A propósito del Mariátegui de Martín Bergel (y de Omar Acha).

La nueva antología de textos de Mariátegui curada por Martín Bergel ofrece varios planos de lectura. Un primer nivel, que podríamos pensar como «estrictamente» mariateguiano, no tiene más que méritos: ordenada de manera original, combinando sustancia con cronología, el libro muestra la enorme potencia de la heterogeneidad de temas abordados por el socialista peruano y pone de relieve la singularidad de su figura, capaz de pensarlo todo con una agudeza excepcional. 

Hay una intención manifiesta en dar cuenta de la pluralidad de asuntos abordados por Mariátegui, así como de las variadas geografías que se pueden reconocer en ellos: de ese modo se coloca a su cosmopolitismo, esto es, su deseo de participar de una conversación universal, como motor de la antología. 

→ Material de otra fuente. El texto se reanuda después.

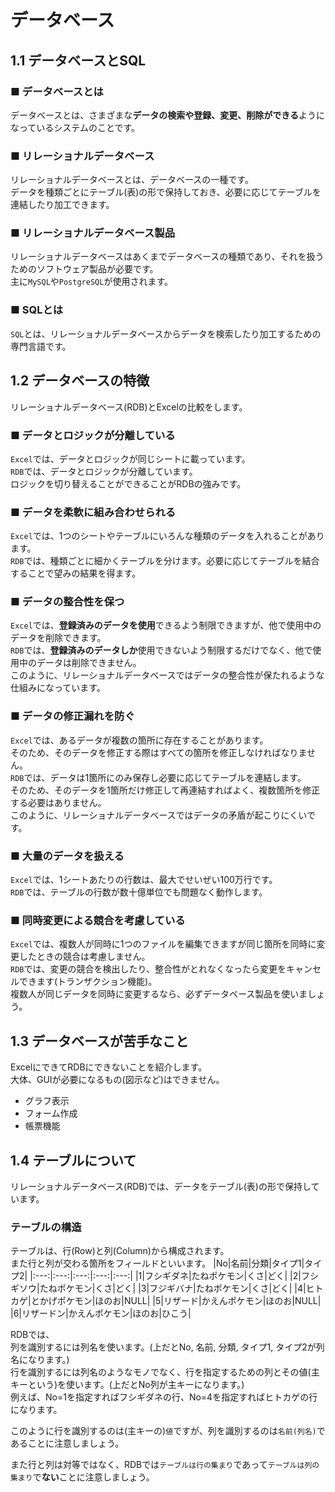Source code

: # データベース
## 1.1 データベースとSQL
### ■ データベースとは
データベースとは、さまざまな**データの検索や登録、変更、削除ができる**ようになっているシステムのことです。
### ■ リレーショナルデータベース
リレーショナルデータベースとは、データベースの一種です。  
データを種類ごとにテーブル(表)の形で保持しておき、必要に応じてテーブルを連結したり加工できます。
### ■ リレーショナルデータベース製品
リレーショナルデータベースはあくまでデータベースの種類であり、それを扱うためのソフトウェア製品が必要です。  
主に`MySQL`や`PostgreSQL`が使用されます。
### ■ SQLとは
`SQL`とは、リレーショナルデータベースからデータを検索したり加工するための専門言語です。
## 1.2 データベースの特徴
リレーショナルデータベース(RDB)とExcelの比較をします。
### ■ データとロジックが分離している
`Excel`では、データとロジックが同じシートに載っています。  
`RDB`では、データとロジックが分離しています。   
ロジックを切り替えることができることがRDBの強みです。
### ■ データを柔軟に組み合わせられる
`Excel`では、1つのシートやテーブルにいろんな種類のデータを入れることがあります。  
`RDB`では、種類ごとに細かくテーブルを分けます。必要に応じてテーブルを結合することで望みの結果を得ます。
### ■ データの整合性を保つ
`Excel`では、**登録済みのデータを使用**できるよう制限できますが、他で使用中のデータを削除できます。  
`RDB`では、**登録済みのデータしか**使用できないよう制限するだけでなく、他で使用中のデータは削除できません。  
このように、リレーショナルデータベースではデータの整合性が保たれるような仕組みになっています。
### ■ データの修正漏れを防ぐ
`Excel`では、あるデータが複数の箇所に存在することがあります。  
そのため、そのデータを修正する際はすべての箇所を修正しなければなりません。  
`RDB`では、データは1箇所にのみ保存し必要に応じてテーブルを連結します。  
そのため、そのデータを1箇所だけ修正して再連結すればよく、複数箇所を修正する必要はありません。  
このように、リレーショナルデータベースではデータの矛盾が起こりにくいです。
### ■ 大量のデータを扱える
`Excel`では、1シートあたりの行数は、最大でせいぜい100万行です。  
`RDB`では、テーブルの行数が数十億単位でも問題なく動作します。
### ■ 同時変更による競合を考慮している
`Excel`では、複数人が同時に1つのファイルを編集できますが同じ箇所を同時に変更したときの競合は考慮しません。  
`RDB`では、変更の競合を検出したり、整合性がとれなくなったら変更をキャンセルできます(トランザクション機能)。  
複数人が同じデータを同時に変更するなら、必ずデータベース製品を使いましょう。
## 1.3 データベースが苦手なこと
ExcelにできてRDBにできないことを紹介します。  
大体、GUIが必要になるもの(図示など)はできません。
- グラフ表示
- フォーム作成
- 帳票機能

## 1.4 テーブルについて
リレーショナルデータベース(RDB)では、データをテーブル(表)の形で保持しています。
### テーブルの構造
テーブルは、行(Row)と列(Column)から構成されます。  
また行と列が交わる箇所をフィールドといいます。
|No|名前|分類|タイプ1|タイプ2|
|:---:|:---:|:---:|:---:|:---:|
|1|フシギダネ|たねポケモン|くさ|どく|
|2|フシギソウ|たねポケモン|くさ|どく|
|3|フジギバナ|たねポケモン|くさ|どく|
|4|ヒトカゲ|とかげポケモン|ほのお|NULL|
|5|リザード|かえんポケモン|ほのお|NULL|
|6|リザードン|かえんポケモン|ほのお|ひこう|

RDBでは、  
列を識別するには列名を使います。(上だとNo, 名前, 分類, タイプ1, タイプ2が列名になります。)  
行を識別するには列名のようなモノでなく、行を指定するための列とその値(主キーという)を使います。(上だとNo列が主キーになります。)  
例えば、No=1を指定すればフシギダネの行、No=4を指定すればヒトカゲの行になります。
  
このように行を識別するのは(主キーの)`値`ですが、列を識別するのは`名前(列名)`であることに注意しましょう。  
  
また行と列は対等ではなく、RDBでは`テーブルは行の集まり`であって`テーブルは列の集まり`で**ない**ことに注意しましょう。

Un segundo nivel, que es el que verdaderamente nos interesa discutir aquí, discurre en torno de cómo y desde dónde Mariátegui participa de esa conversación universal. Y por esa vía, el libro se introduce de lleno —y con vocación polémica— en la historia de las lecturas latinoamericanas de Mariátegui. El objeto controversial de Bergel (explicitado en su Introducción a la Antología) son las interpretaciones «nacional-populares» del socialista peruano que, apoyadas de manera unilateral en aquella figura del socialismo que no sería «calco ni copia» sino «creación heroica», auspiciarían una mirada gobernada por «estímulos a una autosuficiencia cultural» y, por ello, incapaces de salir de formaciones culturales nacionalistas «asfixiantes». 

En un pequeño adelanto de ese estudio que también se publicó en esta misma revista, Bergel desarrolla un poco más esta idea: se trata de romper con las lecturas que colocan a Mariátegui como un «campeón» de causas como el indigenismo, el latinoamericanismo y el socialismo nacional. Contra todo ello, entonces, se defiende a un Mariátegui habitado por el «deseo cosmopolita» de resistir y fugar de ese opresivo clima particularista. De manera que allí estaría la principal característica del mariateguismo: es un antiparticularismo.  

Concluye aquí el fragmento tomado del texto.